It should be noted that our impact measures are lifelong, and academics often move between universities (and sometimes other organizations) over their careers. Thus, inasmuch as university characteristics affect researcher impacts, individual researchers may experience different such effects over their careers. It could, in principle, be possible to query academics about the length of their stay at each university in their history and construct an index of average lifelong university quality to match with lifelong impact; or to query academics granularly about their impacts while at each university in their personal histories. However, either of these approaches would substantially complicate data collection and analysis while likely offering little meaningful gain. As is, we simply use data on affiliations listed on the publications from which we constructed our dataset. These organizations will for some be longstanding homes; our respondents tend senior. Moreover, respondents’ current organizations may in general proxy for the characteristics of academics’ organizational homes over time, given high-prestige universities’ tendency to hire from other high-prestige universities (Wapman et al., 2022).

University quality

Previous evidence on effects of university quality on individual researchers’ scholarly engagement or impact is ambiguous. D’Este and Patel (2007) find little effect of departmental quality on academic-industry engagement, save in applied disciplines, where the relationship is negative. They suggest two possible reasons. They first turn to methodological weaknesses in the UK Research Assessment Exercise, from which they draw quality ratings. Second, they suggest that researchers at lower-quality universities may be more willing to focus on firms’ immediate problems. Ponomariov (2008) finds a negative association between organizational academic quality and propensity of physical scientists and engineers to interact with the private sector—the reverse of the pattern on the organizational level, where industry interaction and academic quality associate positively. Ponomariov proposes that researchers working in more prestigious organizations may be more incentivized to focus on basic, peer-reviewed research than on applied work.
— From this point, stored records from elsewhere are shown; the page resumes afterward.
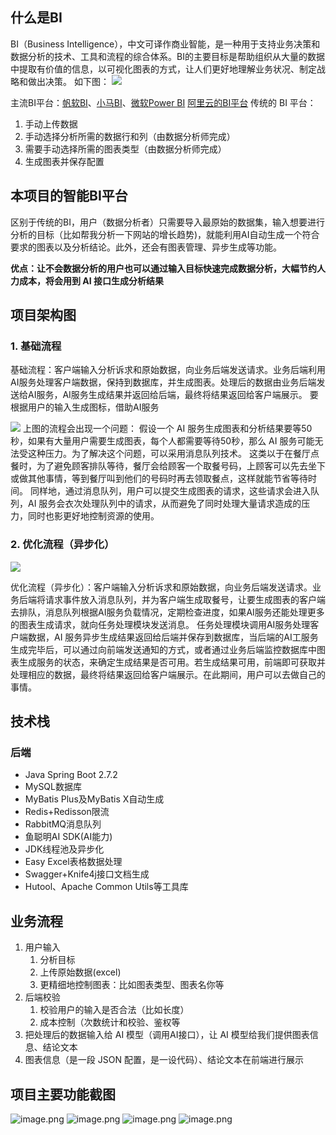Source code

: ## 什么是BI

BI（Business Intelligence），中文可译作商业智能，是一种用于支持业务决策和数据分析的技术、工具和流程的综合体系。BI的主要目标是帮助组织从大量的数据中提取有价值的信息，以可视化图表的方式，让人们更好地理解业务状况、制定战略和做出决策。
如下图：
![](https://cdn.nlark.com/yuque/0/2023/png/28467887/1692408574548-41466685-cfb4-4e94-a652-abee0fff24f9.png#averageHue=%23ded7d2&clientId=u80ce4461-63cb-4&from=paste&id=uadf5252e&originHeight=860&originWidth=1600&originalType=url&ratio=1.25&rotation=0&showTitle=false&status=done&style=none&taskId=ua1224246-c94f-4890-aeae-3e7197b3a79&title=)

主流BI平台：[帆软BI](https://www.finebi.com/)、[小马BI](https://bi.zhls.qq.com/#/)、[微软Power BI](https://powerbi.microsoft.com/zh-cn/)
[阿里云的BI平台](https://chartcube.alipay.com/)
传统的 BI 平台：

1. 手动上传数据
2. 手动选择分析所需的数据行和列（由数据分析师完成）
3. 需要手动选择所需的图表类型（由数据分析师完成）
4. 生成图表并保存配置

## 本项目的智能BI平台

区别于传统的BI，用户（数据分析者）只需要导入最原始的数据集，输入想要进行分析的目标（比如帮我分析一下网站的增长趋势)，就能利用AI自动生成一个符合要求的图表以及分析结论。此外，还会有图表管理、异步生成等功能。

**优点：让不会数据分析的用户也可以通过输入目标快速完成数据分析，大幅节约人力成本，将会用到 AI 接口生成分析结果**

## 项目架构图

### 1. 基础流程

基础流程：客户端输入分析诉求和原始数据，向业务后端发送请求。业务后端利用AI服务处理客户端数据，保持到数据库，并生成图表。处理后的数据由业务后端发送给AI服务，AI服务生成结果并返回给后端，最终将结果返回给客户端展示。
要根据用户的输入生成图标，借助AI服务

![](https://cdn.nlark.com/yuque/0/2023/jpeg/28467887/1692409349028-b1fc1fcd-4cc8-4206-a01d-1466ff5ab4aa.jpeg)
上图的流程会出现一个问题：
假设一个 AI 服务生成图表和分析结果要等50秒，如果有大量用户需要生成图表，每个人都需要等待50秒，那么 AI 服务可能无法受这种压力。为了解决这个问题，可以采用消息队列技术。
这类以于在餐厅点餐时，为了避免顾客排队等待，餐厅会给顾客一个取餐号码，上顾客可以先去坐下或做其他事情，等到餐厅叫到他们的号码时再去领取餐点，这样就能节省等待时间。
同样地，通过消息队列，用户可以提交生成图表的请求，这些请求会进入队列，AI 服务会衣次处理队列中的请求，从而避免了同时处理大量请求造成的压力，同时也影更好地控制资源的使用。

### 2. 优化流程（异步化）

![](https://cdn.nlark.com/yuque/0/2023/jpeg/28467887/1692409924952-a19c055d-8f0a-476e-a637-70e26092ae95.jpeg)

优化流程（异步化）：客户端输入分析诉求和原始数据，向业务后端发送请求。业务后端将请求事件放入消息队列，并为客户端生成取餐号，让要生成图表的客户端去排队，消息队列根据AI服务负载情况，定期检查进度，如果AI服务还能处理更多的图表生成请求，就向任务处理模块发送消息。
任务处理模块调用AI服务处理客户端数据，AI 服务异步生成结果返回给后端并保存到数据库，当后端的AI工服务生成完毕后，可以通过向前端发送通知的方式，或者通过业务后端监控数据库中图表生成服务的状态，来确定生成结果是否可用。若生成结果可用，前端即可获取并处理相应的数据，最终将结果返回给客户端展示。在此期间，用户可以去做自己的事情。

## 技术栈

### 后端

- Java Spring Boot 2.7.2
- MySQL数据库
- MyBatis Plus及MyBatis X自动生成
- Redis+Redisson限流
- RabbitMQ消息队列
- 鱼聪明AI SDK(AI能力)
- JDK线程池及异步化
- Easy Excel表格数据处理
- Swagger+Knife4j接口文档生成
- Hutool、Apache Common Utils等工具库

## 业务流程

1. 用户输入
    1. 分析目标
    2. 上传原始数据(excel)
    3. 更精细地控制图表：比如图表类型、图表名你等
2. 后端校验
    1. 校验用户的输入是否合法（比如长度）
    2. 成本控制（次数统计和校验、鉴权等
3. 把处理后的数据输入给 AI 模型（调用AI接口），让 AI 模型给我们提供图表信息、结论文本
4. 图表信息（是一段 JSON 配置，是一设代码）、结论文本在前端进行展示

## 项目主要功能截图

![image.png](https://cdn.nlark.com/yuque/0/2023/png/28467887/1692445299927-04dfb341-11b6-4e10-a423-20564981d47d.png#averageHue=%23f8f8f8&clientId=u89c9280f-a31e-4&from=paste&height=465&id=u0eb604c9&originHeight=581&originWidth=1899&originalType=binary&ratio=1.25&rotation=0&showTitle=false&size=58693&status=done&style=none&taskId=ue1b6c798-9c5d-4eed-938f-6877219ad48&title=&width=1519.2)
![image.png](https://cdn.nlark.com/yuque/0/2023/png/28467887/1692445333768-bb07b8df-ee51-4687-8619-a2e840669857.png#averageHue=%23f9f9f9&clientId=u89c9280f-a31e-4&from=paste&height=454&id=u00eafd62&originHeight=568&originWidth=1905&originalType=binary&ratio=1.25&rotation=0&showTitle=false&size=51907&status=done&style=none&taskId=u7695de8a-870c-44f1-a9a8-18ae640e982&title=&width=1524)
![image.png](https://cdn.nlark.com/yuque/0/2023/png/28467887/1692445355888-31fcdf32-e19b-4b6e-abd1-a9251a1cb615.png#averageHue=%23f7f7f7&clientId=u89c9280f-a31e-4&from=paste&height=686&id=ucbec6fc3&originHeight=857&originWidth=1907&originalType=binary&ratio=1.25&rotation=0&showTitle=false&size=111919&status=done&style=none&taskId=u57e4b36b-f6b7-449e-838d-13172eebd0c&title=&width=1525.6)
![image.png](https://cdn.nlark.com/yuque/0/2023/png/28467887/1692445400536-ddcd8be7-3894-486a-88b3-0a13949ad34c.png#averageHue=%23f9f9f9&clientId=u89c9280f-a31e-4&from=paste&height=576&id=ufaab22d5&originHeight=720&originWidth=1912&originalType=binary&ratio=1.25&rotation=0&showTitle=false&size=58570&status=done&style=none&taskId=ub9a6bc9d-9373-4e46-82b0-c93ae76edd3&title=&width=1529.6)

##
In contrast, Landry et al. (2010) find that size of both organization and research unit—often used as proxies for quality—associate positively with commercial impacts and publication. These authors posit that greater size reflects greater access to resources for knowledge transfer. However, they find organizational and research unit size to associate negatively with teaching activities, and they do not theorize this relationship. Scheulke-Leech (2013) finds positive effects of departmental quality on industry engagement, suggesting that access to high-quality human resources may facilitate engagement. Libaers (2014) finds no effect for university research intensity rank on engagement, Johnson et al. (2017) find no effect of university research intensity on academics’ commercialization intentions. In review, Perkmann et al. (2021) suggest that weaker universities may experience more resource scarcity, incentivizing researchers to look to extra-academic partnerships for funding. All these articles have dealt solely with the physical sciences and engineering. In the social sciences, Olmos-Peñuela et al. (2014b) find research group size to associate positively with consultancy and contract research, but not with joint research, training, or personnel mobility. They argue that greater resources help to attract nonacademic interest.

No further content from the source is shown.